Which lines have the string "用于阳明腑实证"? Copy all of them from the entries below.

- Opening Delimiter -

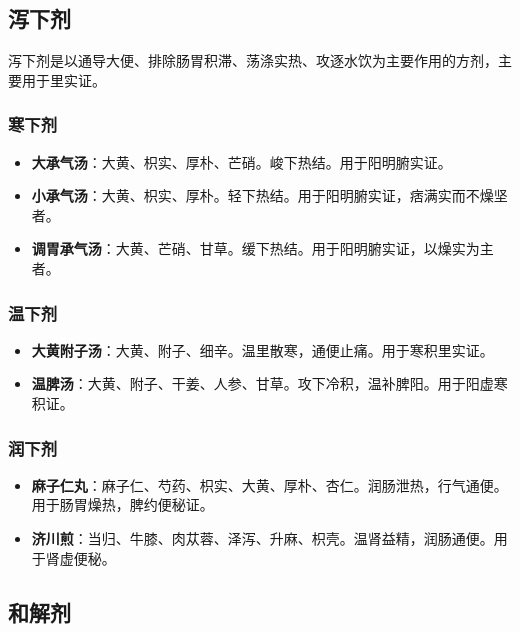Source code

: \documentclass[12pt,UTF8]{ctexbook}
\begin{document}
\subsection{泻下剂}

泻下剂是以通导大便、排除肠胃积滞、荡涤实热、攻逐水饮为主要作用的方剂，主要用于里实证。

\subsubsection{寒下剂}

\begin{itemize}
\item \textbf{大承气汤}：大黄、枳实、厚朴、芒硝。峻下热结。用于阳明腑实证。
\item \textbf{小承气汤}：大黄、枳实、厚朴。轻下热结。用于阳明腑实证，痞满实而不燥坚者。
\item \textbf{调胃承气汤}：大黄、芒硝、甘草。缓下热结。用于阳明腑实证，以燥实为主者。
\end{itemize}

\subsubsection{温下剂}

\begin{itemize}
\item \textbf{大黄附子汤}：大黄、附子、细辛。温里散寒，通便止痛。用于寒积里实证。
\item \textbf{温脾汤}：大黄、附子、干姜、人参、甘草。攻下冷积，温补脾阳。用于阳虚寒积证。
\end{itemize}

\subsubsection{润下剂}

\begin{itemize}
\item \textbf{麻子仁丸}：麻子仁、芍药、枳实、大黄、厚朴、杏仁。润肠泄热，行气通便。用于肠胃燥热，脾约便秘证。
\item \textbf{济川煎}：当归、牛膝、肉苁蓉、泽泻、升麻、枳壳。温肾益精，润肠通便。用于肾虚便秘。
\end{itemize}

\subsection{和解剂}
\end{document}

- Closing Delimiter -

#### RESPONSE AREA
\item \textbf{大承气汤}：大黄、枳实、厚朴、芒硝。峻下热结。用于阳明腑实证。
\item \textbf{小承气汤}：大黄、枳实、厚朴。轻下热结。用于阳明腑实证，痞满实而不燥坚者。
\item \textbf{调胃承气汤}：大黄、芒硝、甘草。缓下热结。用于阳明腑实证，以燥实为主者。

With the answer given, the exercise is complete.